Screening | Film/Video

Maria Hupfield: Performance Documents

See video documentation of performances by Maria Hupfield that invite you to think about what objects mean and encourage you to actively engage with your surroundings, ideas, and experiences. 
 

Four performers wear Indigenous ceremonial or black clothing. One wears a gray felt shawl with silver jingles. One holds a landscape painting.
Date
Feb 8 - Jun 29, 2025
Cost
Free
Time
See event details
Location
In the Box video space

Maria Hupfield’s practice is collaborative.
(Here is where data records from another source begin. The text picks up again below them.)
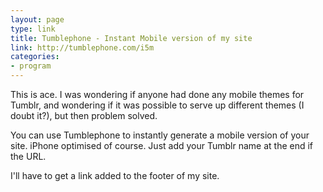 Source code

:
 ```yaml
---
layout: page
type: link
title: Tumblephone - Instant Mobile version of my site 
link: http://tumblephone.com/i5m
categories: 
- program
---
```

This is ace. I was wondering if anyone had done any mobile themes for Tumblr, and wondering if it was possible to serve up different themes (I doubt it?), but then problem solved.

You can use Tumblephone to instantly generate a mobile version of your site. iPhone optimised of course. Just add your Tumblr name at the end if the URL.

I'll have to get a link added to the footer of my site.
In her high-spirited performances she works with artists, writers, and musicians to create some works, while objects, histories, and stories are her partners for others. Her exhibition at the Wex, Maria Hupfield: The Endless Return of Fabulous Panther (Biimskojiwan), includes a presentation in The Box of three videos documenting her performances. 
 
Experience an improvised score titled 4 Bodies 1 Screen (2020; 76:38 mins., video), a performance made on the Zoom platform during the COVID-19 pandemic. Here, with her collaborators T.J. Dedeaux-Norris, Ayana Evans, and Esther Neff, Hupfield explores our bodies’ relationship to the many screens in our lives and enacts community building despite their physical separation.
 
In The Silver-Tongued Taste of Progress (Museum of Fine Arts, Boston, 2018; 5:59 mins., video), Hupfield works with sound tools—handmade objects that are worn, carried, and activated through performance. Silver tongue is a slang term for settlers who negotiated treaties with Indigenous peoples only to break them as they sought and enacted their inequitable idea of progress.
 
In the third video documentation, The One Who Keeps on Giving (2018; 16:16 mins., video), Hupfield develops a performance with her siblings inspired by their mother’s 1974 painting of the shores of Parry Sound in eastern Ontario. The title is an English translation of their mother’s Anishinaabe name.

IMAGE CAPTION
Maria Hupfield, The One Who Keeps on Giving, 2017 (still). Two-channel video. Performance with Hupfield family members Deanne, Johna, John, and Maria. Courtesy of the artist. 

 

"I learn so much about people in performance art whether it is me, the other artists, the host venue, or the audience."